Volume 523, November-December 2010
|Number of page(s)||14|
|Published online||16 November 2010|
Gaia broad band photometry⋆
Departament d’Astronomia i Meteorologia, Universitat de
c/ Martí i Franquès 1,
e-mail: firstname.lastname@example.org; email@example.com
2 Institut de Ciències del Cosmos, ICC-UB, c/ Martí i Franquès 1, 08028 Barcelona, Spain
3 Research and Scientific Support Department of the European Space Agency, European Space Research and Technology Centre, Keplerlaan 1, 2201 AZ, Noordwijk, The Netherlands
4 Institut d’Estudis Espacials de Catalunya (IEEC), Edif. Nexus, C/ Gran Capità 2-4, 08034 Barcelona, Spain
5 Niels Bohr Institute, Copenhagen University Juliane Maries Vej 30, 2100 Copenhagen Ø, Denemark
6 INAF, Padova Observatory, Vicolo dell’Osservatorio 5, 35122 Padova, Italy
7 Science Operations Department of the European Space Agency, European Space Astronomy Centre, Villanueva de la Cañada, 28692 Madrid, Spain
Accepted: 3 August 2010
Aims. The scientific community needs to be prepared to analyse the data from Gaia, one of the most ambitious ESA space missions, which is to be launched in 2012. The purpose of this paper is to provide data and tools to predict how Gaia photometry is expected to be.
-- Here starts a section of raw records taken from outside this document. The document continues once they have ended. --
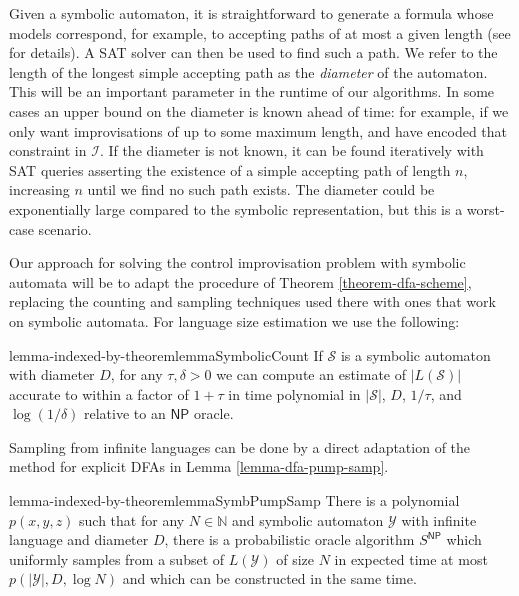 \documentclass[a4paper,USenglish,numberwithinsect]{lipics}
\theoremstyle{plain}
\theoremstyle{definition}
\newcommand{\N}{\mathbb{N}}
\newcommand{\NP}{\ensuremath{\mathsf{NP}}}
\newcommand{\improvs}{I}
\begin{document}
Given a symbolic automaton, it is straightforward to generate a
formula whose models correspond, for example, to accepting paths of at
most a given length (see \cite{bmc} for details). A SAT solver can
then be used to find such a path. We refer to the length of the
longest simple accepting path as the \emph{diameter} of the
automaton. This will be an important parameter in the runtime of our
algorithms. In some cases an upper bound on the diameter is known
ahead of time: for example, if we only want improvisations of up to
some maximum length, and have encoded that constraint in
$\mathcal{\improvs}$. If the diameter is not known, it can be found
iteratively with SAT queries asserting the existence of a simple
accepting path of length $n$, increasing $n$ until we find no such
path exists. The diameter could be exponentially large compared to the
symbolic representation, but this is a worst-case scenario. 

Our approach for solving the control improvisation problem with symbolic automata will be to adapt the procedure of Theorem \ref{theorem-dfa-scheme}, replacing the counting and sampling techniques used there with ones that work on symbolic automata. For language size estimation we use the following:
\begin{restatable}{lemma-indexed-by-theorem}{lemmaSymbolicCount} \label{lemma:symbolic-count}
If $\mathcal{S}$ is a symbolic automaton with diameter $D$, for any $\tau, \delta > 0$ we can compute an estimate of $|L(\mathcal{S})|$ accurate to within a factor of $1+\tau$ in time polynomial in $|\mathcal{S}|$, $D$, $1/\tau$, and $\log(1/\delta)$ relative to an {\NP} oracle.
\end{restatable}

Sampling from infinite languages can be done by a direct adaptation of the method for explicit DFAs in Lemma \ref{lemma-dfa-pump-samp}.
\begin{restatable}{lemma-indexed-by-theorem}{lemmaSymbPumpSamp} \label{lemma:symb-pump-samp}
There is a polynomial $p(x,y,z)$ such that for any $N \in \N$ and symbolic automaton $\mathcal{Y}$ with infinite language and diameter $D$, there is a probabilistic oracle algorithm $S^{\NP}$ which uniformly samples from a subset of $L(\mathcal{Y})$ of size $N$ in expected time at most $p(|\mathcal{Y}|, D, \log N)$ and which can be constructed in the same time.
\end{restatable}
\end{document}
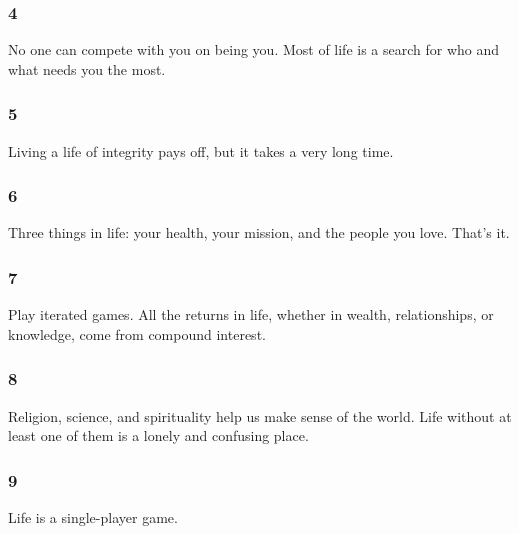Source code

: \begin{frame}[fragile]\frametitle{4}
\begin{center}
No one can compete with you on being you. Most of life is a search for who and what needs you the most.
\end{center}
\end{frame}

\begin{frame}[fragile]\frametitle{5}
\begin{center}
Living a life of integrity pays off, but it takes a very long time.
\end{center}
\end{frame}

\begin{frame}[fragile]\frametitle{6}
\begin{center}
Three things in life: your health, your mission, and the people you love. That's it.\end{center}
\end{frame}

\begin{frame}[fragile]\frametitle{7}
\begin{center}
Play iterated games. All the returns in life, whether in wealth, relationships, or knowledge, come from compound interest.
\end{center}
\end{frame}

\begin{frame}[fragile]\frametitle{8}
\begin{center}
Religion, science, and spirituality help us make sense of the world. Life without at least one of them is a lonely and confusing place.
\end{center}
\end{frame}

\begin{frame}[fragile]\frametitle{9}
\begin{center}
Life is a single-player game.
\end{center}
\end{frame}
To do so, we provide relationships among colours involving Gaia magnitudes (white light G, blue GBP, red GRP and GRVS bands) and colours from other commonly used photometric systems (Johnson-Cousins, Sloan Digital Sky Survey, Hipparcos and Tycho).
Methods. The most up-to-date information from industrial partners has been used to define the nominal passbands, and based on the BaSeL3.1 stellar spectral energy distribution library, relationships were obtained for stars with different reddening values, ranges of temperatures, surface gravities and metallicities.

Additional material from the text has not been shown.